Engineering biomechanically functional neocartilage derived from expanded articular chondrocytes through the manipulation of cell-seeding density and dexamethasone concentration.

Recent work has established methods to engineer self-assembled, scaffold-free neocartilage from an expanded articular chondrocyte (AC) cell source. In continuing such work, the objective of the present study was to investigate the effects of cell-seeding density and dexamethasone concentration on these neocartilage constructs. Neocartilage discs (5 mm diameter) were formed by self-assembling passaged leporine articular chondrocytes into non-adherent agarose moulds. The cell-seeding densities (2, 3, 4, 5 and 6 million cells/construct) and dexamethasone concentrations (10 and 100 nm) in the culture medium were varied in a full-factorial study. After 4 weeks, the neocartilage constructs were assessed for morphological, biochemical and biomechanical properties.

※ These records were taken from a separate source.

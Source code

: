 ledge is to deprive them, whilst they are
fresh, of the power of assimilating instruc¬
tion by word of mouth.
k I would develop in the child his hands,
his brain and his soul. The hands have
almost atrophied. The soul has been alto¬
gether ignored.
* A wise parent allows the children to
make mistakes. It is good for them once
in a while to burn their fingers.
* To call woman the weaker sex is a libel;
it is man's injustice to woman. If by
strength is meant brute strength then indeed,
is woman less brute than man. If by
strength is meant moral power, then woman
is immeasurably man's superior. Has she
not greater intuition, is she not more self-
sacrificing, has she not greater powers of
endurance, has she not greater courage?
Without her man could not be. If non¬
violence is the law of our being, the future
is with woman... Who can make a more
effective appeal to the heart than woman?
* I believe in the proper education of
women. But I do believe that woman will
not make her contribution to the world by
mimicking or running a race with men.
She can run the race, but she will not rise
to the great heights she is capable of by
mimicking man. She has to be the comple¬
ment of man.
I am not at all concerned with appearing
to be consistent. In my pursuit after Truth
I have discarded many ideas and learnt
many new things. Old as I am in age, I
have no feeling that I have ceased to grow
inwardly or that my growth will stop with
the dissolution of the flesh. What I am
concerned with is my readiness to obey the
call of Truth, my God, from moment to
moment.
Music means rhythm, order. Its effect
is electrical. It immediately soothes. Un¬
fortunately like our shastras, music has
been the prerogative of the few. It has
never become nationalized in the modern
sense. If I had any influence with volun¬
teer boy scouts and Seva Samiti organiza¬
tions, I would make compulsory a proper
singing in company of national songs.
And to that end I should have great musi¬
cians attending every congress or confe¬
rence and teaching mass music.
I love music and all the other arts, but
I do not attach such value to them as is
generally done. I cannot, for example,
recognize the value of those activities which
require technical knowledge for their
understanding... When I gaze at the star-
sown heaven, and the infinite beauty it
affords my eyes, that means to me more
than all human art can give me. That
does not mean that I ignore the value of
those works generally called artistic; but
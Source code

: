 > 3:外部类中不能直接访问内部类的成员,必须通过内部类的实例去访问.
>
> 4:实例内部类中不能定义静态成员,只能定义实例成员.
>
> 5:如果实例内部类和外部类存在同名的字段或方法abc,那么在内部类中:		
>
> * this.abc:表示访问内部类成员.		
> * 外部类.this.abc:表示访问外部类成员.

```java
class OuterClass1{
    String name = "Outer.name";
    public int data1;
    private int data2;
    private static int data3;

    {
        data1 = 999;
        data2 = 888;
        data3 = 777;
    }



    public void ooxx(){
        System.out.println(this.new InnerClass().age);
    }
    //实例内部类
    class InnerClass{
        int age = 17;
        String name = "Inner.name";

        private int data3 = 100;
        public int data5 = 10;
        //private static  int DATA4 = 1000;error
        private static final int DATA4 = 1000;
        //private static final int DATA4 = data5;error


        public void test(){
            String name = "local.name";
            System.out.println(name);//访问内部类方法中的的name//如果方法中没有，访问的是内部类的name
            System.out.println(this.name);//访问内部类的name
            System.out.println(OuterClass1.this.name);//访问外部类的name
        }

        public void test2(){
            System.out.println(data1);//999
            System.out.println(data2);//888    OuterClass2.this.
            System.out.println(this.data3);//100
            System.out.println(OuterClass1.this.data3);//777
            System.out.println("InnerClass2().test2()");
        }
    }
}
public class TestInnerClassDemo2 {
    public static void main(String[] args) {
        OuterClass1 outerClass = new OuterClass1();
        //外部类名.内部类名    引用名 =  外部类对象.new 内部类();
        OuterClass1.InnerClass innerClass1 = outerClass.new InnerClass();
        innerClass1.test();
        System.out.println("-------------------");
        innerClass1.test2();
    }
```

The cell-seeding density profoundly affected neocartilage properties. The two dexamethasone concentrations explored did not induce overall significant differences. Constructs formed using lower cell-seeding densities possessed much higher biochemical and biomechanical properties than constructs seeded with higher cell densities. Notably, the 2 million cells/construct group formed hyaline-like neocartilage with a collagen wet weight (WW) content of ~7% and a Young's modulus of ~4 MPa, representing the high end of values achieved in self-assembled neocartilage. Excitingly, the mechanical properties of these constructs were on a par with that of native cartilage tissues tested under similar conditions. Through optimization of cell-seeding density, this study shows for the first time the use of expanded ACs to form homogeneous self-assembled neocartilage with exceptionally high tensile strength. With such functional properties, these engineered neocartilage constructs provide a promising alternative for treating articular lesions.